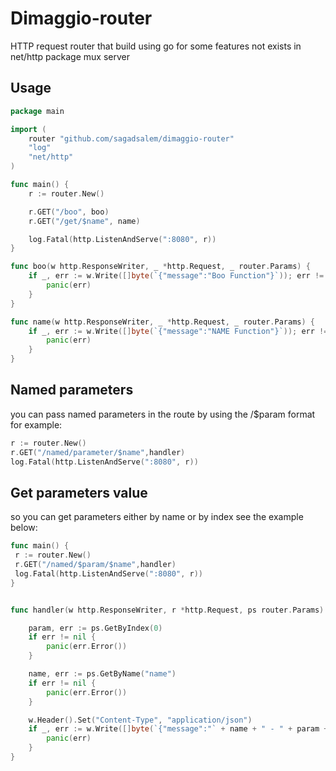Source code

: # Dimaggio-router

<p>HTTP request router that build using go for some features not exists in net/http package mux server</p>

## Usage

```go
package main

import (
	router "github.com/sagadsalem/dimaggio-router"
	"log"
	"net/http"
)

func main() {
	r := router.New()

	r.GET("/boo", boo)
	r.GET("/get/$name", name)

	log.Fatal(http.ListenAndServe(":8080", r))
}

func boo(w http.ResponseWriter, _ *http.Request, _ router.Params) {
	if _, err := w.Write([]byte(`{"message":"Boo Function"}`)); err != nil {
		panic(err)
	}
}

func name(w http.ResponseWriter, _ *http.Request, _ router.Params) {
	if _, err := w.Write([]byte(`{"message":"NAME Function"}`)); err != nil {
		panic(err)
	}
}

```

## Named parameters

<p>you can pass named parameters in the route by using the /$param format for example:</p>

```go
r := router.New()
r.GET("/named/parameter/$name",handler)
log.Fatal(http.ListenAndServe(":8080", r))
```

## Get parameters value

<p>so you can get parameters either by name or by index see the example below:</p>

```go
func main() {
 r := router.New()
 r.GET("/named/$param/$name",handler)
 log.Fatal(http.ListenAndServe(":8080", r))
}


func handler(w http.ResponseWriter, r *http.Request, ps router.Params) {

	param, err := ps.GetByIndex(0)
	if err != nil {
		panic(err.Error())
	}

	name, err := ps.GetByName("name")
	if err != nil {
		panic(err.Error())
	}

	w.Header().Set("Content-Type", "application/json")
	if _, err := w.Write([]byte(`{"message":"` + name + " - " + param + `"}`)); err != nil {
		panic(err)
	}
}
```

# # # #

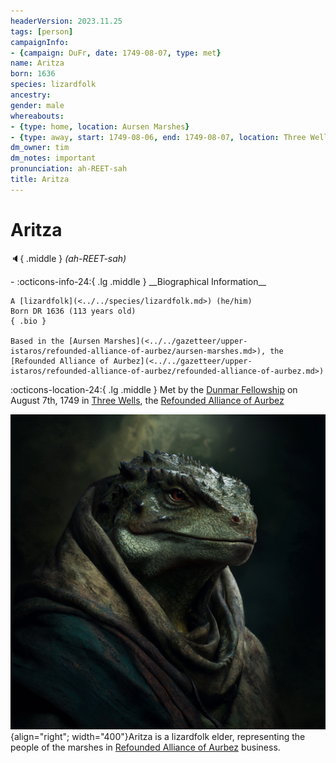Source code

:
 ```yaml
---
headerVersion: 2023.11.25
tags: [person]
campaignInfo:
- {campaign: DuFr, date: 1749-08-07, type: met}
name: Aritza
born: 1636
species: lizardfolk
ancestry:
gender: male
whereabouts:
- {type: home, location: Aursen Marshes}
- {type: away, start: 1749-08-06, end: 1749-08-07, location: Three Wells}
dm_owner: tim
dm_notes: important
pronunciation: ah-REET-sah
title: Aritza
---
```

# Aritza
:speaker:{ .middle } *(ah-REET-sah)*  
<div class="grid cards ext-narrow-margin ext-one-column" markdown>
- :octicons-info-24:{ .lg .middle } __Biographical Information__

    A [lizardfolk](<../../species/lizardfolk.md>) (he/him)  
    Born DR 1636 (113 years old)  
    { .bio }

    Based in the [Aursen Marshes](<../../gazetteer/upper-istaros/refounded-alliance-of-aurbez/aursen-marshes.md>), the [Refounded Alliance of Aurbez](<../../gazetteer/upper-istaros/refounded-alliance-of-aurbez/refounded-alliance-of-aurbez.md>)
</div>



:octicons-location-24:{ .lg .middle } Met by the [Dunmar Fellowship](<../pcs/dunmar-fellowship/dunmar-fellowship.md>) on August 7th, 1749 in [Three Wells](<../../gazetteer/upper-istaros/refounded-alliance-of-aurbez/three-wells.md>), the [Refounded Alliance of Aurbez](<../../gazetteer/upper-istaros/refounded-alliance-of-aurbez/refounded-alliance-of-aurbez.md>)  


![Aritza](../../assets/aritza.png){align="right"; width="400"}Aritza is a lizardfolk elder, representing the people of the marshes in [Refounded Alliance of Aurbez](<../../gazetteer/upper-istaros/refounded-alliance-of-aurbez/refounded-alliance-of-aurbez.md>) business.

# # # #

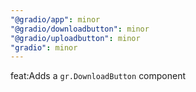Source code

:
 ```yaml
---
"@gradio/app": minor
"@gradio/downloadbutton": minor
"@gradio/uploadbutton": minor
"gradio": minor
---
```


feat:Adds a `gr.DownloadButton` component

# # # #

Only the lines with the string "ResponseWriter" are wanted; pick them out of the records above and copy them.

func boo(w http.ResponseWriter, _ *http.Request, _ router.Params) {
func name(w http.ResponseWriter, _ *http.Request, _ router.Params) {
func handler(w http.ResponseWriter, r *http.Request, ps router.Params) {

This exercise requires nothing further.